Preoperative planning for an ETO requires careful templating. Assessment of leg length differences, components to be removed, and bone defects/osteolysis are identified. The length of the osteotomy is templated to allow component removal and to preserve distal bone for the revision implant. Generally, the minimum osteotomy length is 10 cm (a shorter osteotomy may be performed) measured from the tip of the greater trochanter or 7 to 8 cm from the lesser trochanter. To remove a cemented implant with a distal cement mantle and plug, the surgeon must consider that it may not be simple to remove distal cement and the plug if the osteotomy has been performed above the cement mantle and plug. Although specialized instruments such as ultrasonic cement removal tools and cement osteotomes are helpful,11 removal of cement from above remains a challenge and is time-consuming. When possible, the osteotomy should be long enough to remove the implant along with any cement mantle, with awareness of the principle that 4 to 6 cm of scratch-fit endosteal contact may be required beyond the osteotomy for a porous-coated cylindrical revision stem.

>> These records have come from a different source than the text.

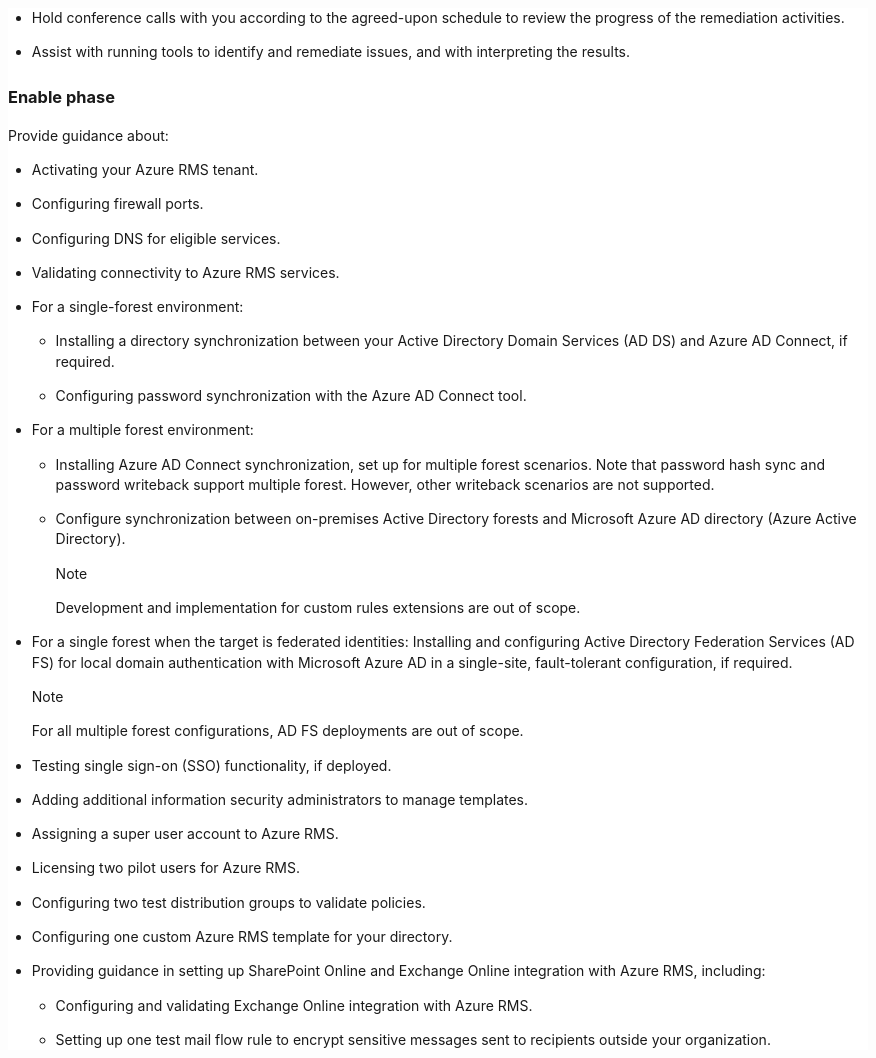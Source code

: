 -   Hold conference calls with you according to the agreed-upon schedule to review the progress of the remediation activities.

-   Assist with running tools to identify and remediate issues, and with interpreting the results.

### Enable phase
Provide guidance about:

-   Activating your Azure RMS tenant.

-   Configuring firewall ports.

-   Configuring DNS for eligible services.

-   Validating connectivity to Azure RMS services.

-   For a single-forest environment:

    -   Installing a directory synchronization between your Active Directory Domain Services (AD DS) and Azure AD Connect, if required.

    -   Configuring password synchronization with the Azure AD Connect tool.

-   For a multiple forest environment:

    -   Installing Azure AD Connect synchronization, set up for multiple forest scenarios. Note that password hash sync and password writeback support multiple forest.  However, other writeback scenarios are not supported.

    -   Configure synchronization between on-premises Active Directory forests and Microsoft Azure AD directory (Azure Active Directory).

        > [!NOTE]
        > Development and implementation for custom rules extensions are out of scope.

-   For a single forest when the target is federated identities: Installing and configuring Active Directory Federation Services (AD FS) for local domain authentication with Microsoft Azure AD in a single-site, fault-tolerant configuration, if required.

    > [!NOTE]
    > For all multiple forest configurations, AD FS deployments are out of scope.

-   Testing single sign-on (SSO) functionality, if deployed.

-   Adding additional information security administrators to manage templates.

-   Assigning a super user account to Azure RMS.

-   Licensing two pilot users for Azure RMS.

-   Configuring two test distribution groups to validate policies.

-   Configuring one custom Azure RMS template for your directory.

-   Providing guidance in setting up SharePoint Online and Exchange Online integration with Azure RMS, including:

    -   Configuring and validating Exchange Online integration with Azure RMS.

    -   Setting up one test mail flow rule to encrypt sensitive messages sent to recipients outside your organization.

To remove an ingrown fully porous-coated cylindrical primary THA straight stem, the osteotomy should extend distal below the metaphyseal flare of the implant, to the level of the cylindrical portion of the stem. The stem may then be cut with a metal cutting wheel, and the distal stem removed with trephines3 (Fig. 21-8). If the stem is a revision bowed fully porous-coated implant, the osteotomy will not span the entire length of the implant, rather the surgeon must perform the ETO to the junction of the middle and distal one third of the implant, section the implant using a metal disk–cutting wheel, and then use trephines to trephine over the distal remaining portion of the stem.
Figure 21-8 A, Removal of a cementless cobalt chrome cylindrical fully porous-coated stem requires preoperative planning and templating. The stem is cut below the metaphyseal flare of the implant with a metal cutting burr (diamond wheel disk or burr). B, The proximal metaphyseal portion is removed with Gigli saw assistance (multiple Gigli saws are necessary because they overheat and break during the procedure). Cylindrical hollow trephines are then used to trephine over the retained distal cylindrical portion of the stem. Several trephines of the same diameter are recommended because the trephine frequently cracks at the head because of fatigue and heat damage during trephining. C, Femoral implant after removal.